*** MATERIALS PROVIDED Section Begins ***

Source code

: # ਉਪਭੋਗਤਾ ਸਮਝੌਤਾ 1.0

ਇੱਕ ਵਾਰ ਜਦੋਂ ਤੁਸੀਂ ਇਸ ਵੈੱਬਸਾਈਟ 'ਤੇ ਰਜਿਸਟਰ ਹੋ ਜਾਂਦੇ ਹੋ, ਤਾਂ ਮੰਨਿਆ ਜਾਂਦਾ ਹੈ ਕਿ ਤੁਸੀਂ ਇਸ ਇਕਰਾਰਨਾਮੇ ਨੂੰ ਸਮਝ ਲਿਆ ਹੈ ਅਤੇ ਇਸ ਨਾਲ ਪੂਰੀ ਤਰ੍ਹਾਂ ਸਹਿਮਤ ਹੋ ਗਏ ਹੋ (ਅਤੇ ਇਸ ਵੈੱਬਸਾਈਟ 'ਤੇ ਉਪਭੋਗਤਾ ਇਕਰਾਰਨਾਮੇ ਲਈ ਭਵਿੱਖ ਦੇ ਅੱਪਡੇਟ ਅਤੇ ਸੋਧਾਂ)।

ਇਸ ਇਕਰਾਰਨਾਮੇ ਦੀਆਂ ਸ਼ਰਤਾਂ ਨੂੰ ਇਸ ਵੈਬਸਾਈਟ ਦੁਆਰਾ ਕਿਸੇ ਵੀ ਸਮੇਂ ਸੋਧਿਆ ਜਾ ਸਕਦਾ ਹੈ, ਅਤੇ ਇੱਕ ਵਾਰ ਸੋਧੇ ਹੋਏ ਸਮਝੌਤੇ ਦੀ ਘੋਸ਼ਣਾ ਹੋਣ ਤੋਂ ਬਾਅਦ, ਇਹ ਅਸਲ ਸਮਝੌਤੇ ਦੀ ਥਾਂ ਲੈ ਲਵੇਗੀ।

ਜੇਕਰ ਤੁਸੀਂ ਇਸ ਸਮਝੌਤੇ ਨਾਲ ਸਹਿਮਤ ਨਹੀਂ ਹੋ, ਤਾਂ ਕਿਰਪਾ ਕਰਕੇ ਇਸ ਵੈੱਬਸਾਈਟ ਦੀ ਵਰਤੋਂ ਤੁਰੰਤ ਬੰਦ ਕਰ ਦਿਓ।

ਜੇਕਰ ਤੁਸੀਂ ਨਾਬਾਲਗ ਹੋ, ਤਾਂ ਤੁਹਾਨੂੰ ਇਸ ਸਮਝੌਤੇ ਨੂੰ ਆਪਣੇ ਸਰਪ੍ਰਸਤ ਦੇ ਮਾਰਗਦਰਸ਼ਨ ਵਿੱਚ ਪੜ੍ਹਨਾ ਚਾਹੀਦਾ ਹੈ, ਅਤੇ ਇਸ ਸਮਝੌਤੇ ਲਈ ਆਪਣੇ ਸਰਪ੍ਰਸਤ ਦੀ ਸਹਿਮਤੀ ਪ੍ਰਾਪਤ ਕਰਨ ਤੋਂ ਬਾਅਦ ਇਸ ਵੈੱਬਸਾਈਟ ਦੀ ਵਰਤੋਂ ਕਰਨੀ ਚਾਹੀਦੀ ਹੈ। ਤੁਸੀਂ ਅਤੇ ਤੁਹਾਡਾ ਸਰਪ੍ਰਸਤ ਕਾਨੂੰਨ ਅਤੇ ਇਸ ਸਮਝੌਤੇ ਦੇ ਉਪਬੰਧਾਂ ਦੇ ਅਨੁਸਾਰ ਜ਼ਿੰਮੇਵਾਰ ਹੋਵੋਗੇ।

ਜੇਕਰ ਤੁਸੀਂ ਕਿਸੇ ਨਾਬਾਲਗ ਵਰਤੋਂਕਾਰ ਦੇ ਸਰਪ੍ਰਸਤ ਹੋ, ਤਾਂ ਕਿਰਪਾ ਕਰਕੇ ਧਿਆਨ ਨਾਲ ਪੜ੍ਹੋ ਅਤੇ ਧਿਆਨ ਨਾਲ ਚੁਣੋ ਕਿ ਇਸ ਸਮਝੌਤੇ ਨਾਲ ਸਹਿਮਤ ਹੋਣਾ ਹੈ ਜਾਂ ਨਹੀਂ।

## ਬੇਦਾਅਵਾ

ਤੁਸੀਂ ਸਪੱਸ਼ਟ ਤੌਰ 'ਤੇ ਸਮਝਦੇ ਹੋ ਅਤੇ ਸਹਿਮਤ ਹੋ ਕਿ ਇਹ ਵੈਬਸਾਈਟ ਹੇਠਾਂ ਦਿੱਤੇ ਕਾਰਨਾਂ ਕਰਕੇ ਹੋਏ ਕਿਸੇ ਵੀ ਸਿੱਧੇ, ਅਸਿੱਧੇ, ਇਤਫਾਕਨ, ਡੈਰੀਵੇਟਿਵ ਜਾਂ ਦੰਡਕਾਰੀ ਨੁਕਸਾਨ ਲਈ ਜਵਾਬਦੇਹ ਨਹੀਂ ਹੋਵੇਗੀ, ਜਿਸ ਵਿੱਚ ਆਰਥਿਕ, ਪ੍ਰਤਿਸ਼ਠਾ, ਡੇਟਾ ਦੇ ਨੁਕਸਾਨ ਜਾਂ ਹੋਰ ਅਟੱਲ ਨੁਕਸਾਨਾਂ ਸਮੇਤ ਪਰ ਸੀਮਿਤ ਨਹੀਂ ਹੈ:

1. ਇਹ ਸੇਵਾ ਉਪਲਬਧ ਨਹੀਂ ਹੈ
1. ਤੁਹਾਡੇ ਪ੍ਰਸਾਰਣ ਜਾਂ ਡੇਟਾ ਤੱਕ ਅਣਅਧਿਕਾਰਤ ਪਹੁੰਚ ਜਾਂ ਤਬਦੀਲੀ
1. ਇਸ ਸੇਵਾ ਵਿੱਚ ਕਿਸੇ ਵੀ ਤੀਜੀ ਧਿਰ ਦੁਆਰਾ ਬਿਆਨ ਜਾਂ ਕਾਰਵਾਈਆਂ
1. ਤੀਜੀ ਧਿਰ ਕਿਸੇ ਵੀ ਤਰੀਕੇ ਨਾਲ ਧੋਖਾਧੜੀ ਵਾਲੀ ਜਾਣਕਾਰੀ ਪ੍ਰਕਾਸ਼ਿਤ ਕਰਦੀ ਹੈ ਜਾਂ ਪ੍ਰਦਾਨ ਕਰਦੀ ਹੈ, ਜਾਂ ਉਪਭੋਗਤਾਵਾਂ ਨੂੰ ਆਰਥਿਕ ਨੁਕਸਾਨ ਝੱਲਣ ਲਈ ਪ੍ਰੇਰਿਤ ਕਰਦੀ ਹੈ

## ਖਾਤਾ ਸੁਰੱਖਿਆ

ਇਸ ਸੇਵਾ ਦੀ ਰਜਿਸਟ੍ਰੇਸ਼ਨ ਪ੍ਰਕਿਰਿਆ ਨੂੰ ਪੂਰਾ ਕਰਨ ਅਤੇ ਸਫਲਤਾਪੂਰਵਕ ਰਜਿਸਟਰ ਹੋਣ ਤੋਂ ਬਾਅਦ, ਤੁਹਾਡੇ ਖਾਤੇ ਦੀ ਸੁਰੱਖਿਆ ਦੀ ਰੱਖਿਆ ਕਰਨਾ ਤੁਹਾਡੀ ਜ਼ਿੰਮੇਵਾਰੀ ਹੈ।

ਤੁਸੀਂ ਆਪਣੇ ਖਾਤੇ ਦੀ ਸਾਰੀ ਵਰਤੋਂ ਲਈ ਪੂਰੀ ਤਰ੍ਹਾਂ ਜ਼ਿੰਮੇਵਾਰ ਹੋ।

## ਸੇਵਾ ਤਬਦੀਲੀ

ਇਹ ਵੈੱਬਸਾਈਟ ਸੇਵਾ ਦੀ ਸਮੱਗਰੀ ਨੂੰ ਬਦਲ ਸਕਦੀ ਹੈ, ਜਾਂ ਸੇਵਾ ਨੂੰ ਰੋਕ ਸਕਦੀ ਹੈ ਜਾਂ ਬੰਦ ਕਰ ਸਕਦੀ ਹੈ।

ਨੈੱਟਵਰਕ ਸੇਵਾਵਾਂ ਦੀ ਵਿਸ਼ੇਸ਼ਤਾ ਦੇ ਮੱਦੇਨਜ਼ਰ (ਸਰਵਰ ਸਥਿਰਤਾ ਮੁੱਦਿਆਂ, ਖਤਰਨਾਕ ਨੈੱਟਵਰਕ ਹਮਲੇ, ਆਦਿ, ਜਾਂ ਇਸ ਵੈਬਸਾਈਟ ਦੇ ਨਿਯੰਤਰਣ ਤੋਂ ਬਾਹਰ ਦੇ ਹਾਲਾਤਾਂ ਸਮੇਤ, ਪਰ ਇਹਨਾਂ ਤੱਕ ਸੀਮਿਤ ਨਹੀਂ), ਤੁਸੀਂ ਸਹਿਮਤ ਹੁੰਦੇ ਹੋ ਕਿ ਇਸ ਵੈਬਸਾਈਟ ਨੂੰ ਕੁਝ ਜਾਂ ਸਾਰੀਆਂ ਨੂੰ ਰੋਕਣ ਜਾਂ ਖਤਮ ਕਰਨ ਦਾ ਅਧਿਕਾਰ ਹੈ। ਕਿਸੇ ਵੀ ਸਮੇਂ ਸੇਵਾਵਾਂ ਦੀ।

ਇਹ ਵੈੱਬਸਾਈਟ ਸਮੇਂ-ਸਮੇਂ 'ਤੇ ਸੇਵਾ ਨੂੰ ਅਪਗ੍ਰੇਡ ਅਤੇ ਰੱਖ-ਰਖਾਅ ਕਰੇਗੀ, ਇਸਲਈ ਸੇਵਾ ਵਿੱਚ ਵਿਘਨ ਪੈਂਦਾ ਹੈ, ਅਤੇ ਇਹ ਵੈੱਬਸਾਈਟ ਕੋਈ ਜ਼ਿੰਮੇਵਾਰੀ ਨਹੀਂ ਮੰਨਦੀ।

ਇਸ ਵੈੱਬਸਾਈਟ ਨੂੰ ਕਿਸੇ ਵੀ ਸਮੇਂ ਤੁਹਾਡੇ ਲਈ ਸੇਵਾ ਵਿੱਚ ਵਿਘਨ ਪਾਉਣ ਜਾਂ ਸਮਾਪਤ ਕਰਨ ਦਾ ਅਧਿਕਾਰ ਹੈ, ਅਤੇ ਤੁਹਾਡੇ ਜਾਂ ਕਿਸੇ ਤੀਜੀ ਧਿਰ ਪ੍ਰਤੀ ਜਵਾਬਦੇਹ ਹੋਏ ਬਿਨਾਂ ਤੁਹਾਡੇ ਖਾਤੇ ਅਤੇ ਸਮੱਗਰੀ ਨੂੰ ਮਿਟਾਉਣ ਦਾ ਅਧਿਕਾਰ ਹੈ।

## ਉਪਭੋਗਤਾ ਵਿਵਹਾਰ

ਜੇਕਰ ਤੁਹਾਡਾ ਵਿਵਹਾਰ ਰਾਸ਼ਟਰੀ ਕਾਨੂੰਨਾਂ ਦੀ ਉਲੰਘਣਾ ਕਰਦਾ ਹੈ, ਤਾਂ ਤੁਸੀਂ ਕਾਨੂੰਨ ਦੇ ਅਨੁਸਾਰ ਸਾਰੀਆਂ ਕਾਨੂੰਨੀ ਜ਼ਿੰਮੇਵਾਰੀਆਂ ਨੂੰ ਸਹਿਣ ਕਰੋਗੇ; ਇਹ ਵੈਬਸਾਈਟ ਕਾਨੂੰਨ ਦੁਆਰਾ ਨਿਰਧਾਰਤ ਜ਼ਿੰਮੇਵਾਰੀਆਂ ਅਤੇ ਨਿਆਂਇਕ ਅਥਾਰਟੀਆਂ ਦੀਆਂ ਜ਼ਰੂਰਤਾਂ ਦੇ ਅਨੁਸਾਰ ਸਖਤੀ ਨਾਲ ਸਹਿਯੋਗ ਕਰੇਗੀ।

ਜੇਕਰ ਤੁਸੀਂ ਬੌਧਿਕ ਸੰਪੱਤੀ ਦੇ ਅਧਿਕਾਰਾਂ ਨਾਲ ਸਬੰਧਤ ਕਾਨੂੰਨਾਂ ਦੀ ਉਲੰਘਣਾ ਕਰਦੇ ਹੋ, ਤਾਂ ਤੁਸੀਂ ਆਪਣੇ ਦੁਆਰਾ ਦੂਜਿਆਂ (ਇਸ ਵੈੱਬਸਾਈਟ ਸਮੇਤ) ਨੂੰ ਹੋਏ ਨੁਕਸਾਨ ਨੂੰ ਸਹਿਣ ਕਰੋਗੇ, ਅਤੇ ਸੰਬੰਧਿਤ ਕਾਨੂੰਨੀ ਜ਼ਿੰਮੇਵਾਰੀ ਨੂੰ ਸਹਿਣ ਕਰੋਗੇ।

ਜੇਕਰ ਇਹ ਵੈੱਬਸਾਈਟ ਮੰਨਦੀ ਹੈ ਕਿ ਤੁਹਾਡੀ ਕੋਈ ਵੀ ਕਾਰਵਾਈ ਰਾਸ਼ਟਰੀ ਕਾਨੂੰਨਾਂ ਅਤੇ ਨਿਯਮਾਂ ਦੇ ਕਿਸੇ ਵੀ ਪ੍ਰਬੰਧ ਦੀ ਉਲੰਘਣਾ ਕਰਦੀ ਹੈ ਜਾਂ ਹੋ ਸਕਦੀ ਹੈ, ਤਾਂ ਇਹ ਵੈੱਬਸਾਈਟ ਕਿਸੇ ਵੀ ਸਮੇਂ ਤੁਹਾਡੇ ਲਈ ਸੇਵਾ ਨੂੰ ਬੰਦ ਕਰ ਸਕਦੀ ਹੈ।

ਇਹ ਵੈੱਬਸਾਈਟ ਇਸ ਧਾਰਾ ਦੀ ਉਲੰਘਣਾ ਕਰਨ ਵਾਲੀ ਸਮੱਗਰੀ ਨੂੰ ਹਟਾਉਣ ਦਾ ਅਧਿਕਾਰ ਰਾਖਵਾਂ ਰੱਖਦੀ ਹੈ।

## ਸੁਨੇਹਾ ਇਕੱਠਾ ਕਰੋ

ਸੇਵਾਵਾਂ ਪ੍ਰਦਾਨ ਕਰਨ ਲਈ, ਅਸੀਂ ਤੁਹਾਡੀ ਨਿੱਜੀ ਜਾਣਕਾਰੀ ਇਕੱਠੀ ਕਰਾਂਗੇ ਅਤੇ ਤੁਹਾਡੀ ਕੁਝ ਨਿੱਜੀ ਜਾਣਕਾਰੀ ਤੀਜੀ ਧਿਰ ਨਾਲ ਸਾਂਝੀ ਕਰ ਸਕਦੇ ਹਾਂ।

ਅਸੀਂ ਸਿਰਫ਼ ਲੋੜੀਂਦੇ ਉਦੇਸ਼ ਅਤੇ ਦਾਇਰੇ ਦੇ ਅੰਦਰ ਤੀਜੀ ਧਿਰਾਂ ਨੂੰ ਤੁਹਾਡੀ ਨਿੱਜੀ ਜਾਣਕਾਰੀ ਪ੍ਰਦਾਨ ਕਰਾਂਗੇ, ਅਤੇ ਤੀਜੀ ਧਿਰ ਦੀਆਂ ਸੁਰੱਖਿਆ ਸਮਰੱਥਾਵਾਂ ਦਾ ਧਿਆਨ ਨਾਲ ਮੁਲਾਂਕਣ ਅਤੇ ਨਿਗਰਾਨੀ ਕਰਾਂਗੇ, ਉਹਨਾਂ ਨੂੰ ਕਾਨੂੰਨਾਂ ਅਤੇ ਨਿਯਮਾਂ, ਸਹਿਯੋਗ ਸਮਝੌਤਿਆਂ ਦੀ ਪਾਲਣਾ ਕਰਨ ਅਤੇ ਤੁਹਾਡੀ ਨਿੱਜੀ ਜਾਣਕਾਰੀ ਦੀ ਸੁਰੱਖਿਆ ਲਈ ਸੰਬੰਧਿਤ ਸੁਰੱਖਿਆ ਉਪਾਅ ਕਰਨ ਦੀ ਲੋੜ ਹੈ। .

*** MATERIALS PROVIDED Section Ends ***

WHAT THE TASK ASKS :: In the listing above, locate the line containing "## ਖਾਤਾ ਸੁਰੱਖਿਆ" and the line containing "ਇਹ ਵੈੱਬਸਾਈਟ ਸੇਵਾ". Extract those two lines and every line between them, exactly as written, and only those.

SOLUTION ::
## ਖਾਤਾ ਸੁਰੱਖਿਆ

ਇਸ ਸੇਵਾ ਦੀ ਰਜਿਸਟ੍ਰੇਸ਼ਨ ਪ੍ਰਕਿਰਿਆ ਨੂੰ ਪੂਰਾ ਕਰਨ ਅਤੇ ਸਫਲਤਾਪੂਰਵਕ ਰਜਿਸਟਰ ਹੋਣ ਤੋਂ ਬਾਅਦ, ਤੁਹਾਡੇ ਖਾਤੇ ਦੀ ਸੁਰੱਖਿਆ ਦੀ ਰੱਖਿਆ ਕਰਨਾ ਤੁਹਾਡੀ ਜ਼ਿੰਮੇਵਾਰੀ ਹੈ।

ਤੁਸੀਂ ਆਪਣੇ ਖਾਤੇ ਦੀ ਸਾਰੀ ਵਰਤੋਂ ਲਈ ਪੂਰੀ ਤਰ੍ਹਾਂ ਜ਼ਿੰਮੇਵਾਰ ਹੋ।

## ਸੇਵਾ ਤਬਦੀਲੀ

ਇਹ ਵੈੱਬਸਾਈਟ ਸੇਵਾ ਦੀ ਸਮੱਗਰੀ ਨੂੰ ਬਦਲ ਸਕਦੀ ਹੈ, ਜਾਂ ਸੇਵਾ ਨੂੰ ਰੋਕ ਸਕਦੀ ਹੈ ਜਾਂ ਬੰਦ ਕਰ ਸਕਦੀ ਹੈ।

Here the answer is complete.